In 1998 Dann published The Baby Boat: A Memoir of Adoption, a book about the experience she and her husband had in adopting a Lithuanian child. Dann writes that the national bird of Lithuania is the stork, a hard irony considering the horrific bureaucracy that impedes the adoption process to the point that only a determined few adoptive parents can persevere. First, an infant girl the couple had hoped to adopt dies before they can meet her. Then, after numerous administrative foul-ups, the year-old boy they next choose to adopt becomes ill and is sent to a poorly staffed and ill-equipped hospital. The couple continue to pursue the adoption, including going to great lengths to secure hard-to-find items such as medicine and diapers for the child. Finally, Dann's husband, Willem, is able to convince a Lithuanian judge to let them adopt the boy with the statement, "I fell in love with my wife in one day as well."

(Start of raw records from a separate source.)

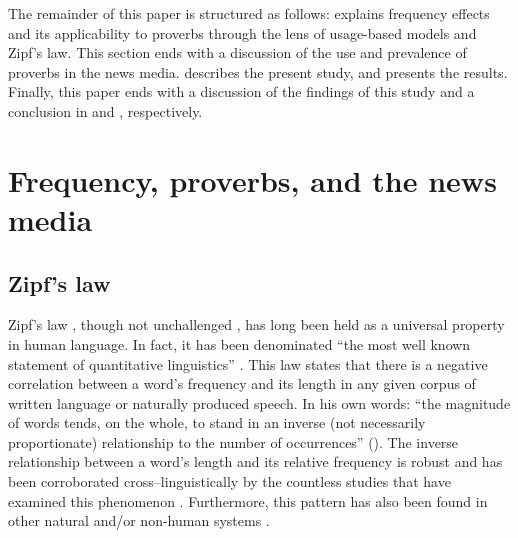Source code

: \documentclass[output=paper,colorlinks,citecolor=brown,draftmode]{langscibook}
\begin{document}
The remainder of this paper is structured as follows:  explains frequency effects and its applicability to proverbs through the lens of usage-based models and Zipf's law. This section ends with a discussion of the use and prevalence of proverbs in the news media.  describes the present study, and  presents the results. Finally, this paper ends with a discussion of the findings of this study and a conclusion in  and , respectively.

\section{Frequency, proverbs, and the news media}\label{sec:lit}

\subsection{Zipf's law}

Zipf's law \citep{zipf1936psychobiology,zipf1949human}, though not unchallenged \citep[see for example][]{bentz2016zipf}, has long been held as a universal property in human language. In fact, it has been denominated ``the most well known statement of quantitative linguistics'' \parencite[1]{montemurro2001beyond}. This law states that there is a negative correlation between a word's frequency and its length in any given corpus of written language or naturally produced speech. In his own words: ``the magnitude of words tends, on the whole, to stand in an inverse (not necessarily proportionate) relationship to the number of occurrences'' (\citeyear[25]{zipf1936psychobiology}). The inverse relationship between a word's length and its relative frequency is robust and has been corroborated cross--linguistically by the countless studies that have examined this phenomenon \citep[e.g.][]{bates2003timed,ferrer2013failure,piantadosi2011word,strauss2007word,wimmer1994towards,zipf1949human}. Furthermore, this pattern has also been found in other natural and/or non-human systems \citep[e.g. data with variable sequence length, music, computer systems, etc.,][]{aitchison2016zipf}.
\end{document}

Describing her 2003 novel, Dann told CA: "My book Sweet & Crazy is a poignant and bittersweet novel of a single mother coping with the extremes of life. Set in Ash Creek, Ohio, Hanna Painter and her son have just begun to patch together their lives, when the World Trade Center is attacked. Hanna struggles with the challenges of raising a son alone, romance, and racism as their once peaceful town faces a new century."

BIOGRAPHICAL AND CRITICAL SOURCES:

BOOKS

Dann, Patty, The Baby Boat: Memoir of an Adoption, Hyperion (New York, NY), 1998.

PERIODICALS

Booklist, September 1, 2003, Deborah Donovan, review of Sweet & Crazy, p. 53.

New York Times, October 12, 1986, Mary-Ann Tirone Smith, review of Mermaids, p. 50.

Publishers Weekly, September 29, 1986, review of Mermaids; September 8, 2003, review of Sweet & Crazy, p. 250.

UNESCO Courier, July-August 1997, Elke Liebs, review of Mermaids, pp. 16-19.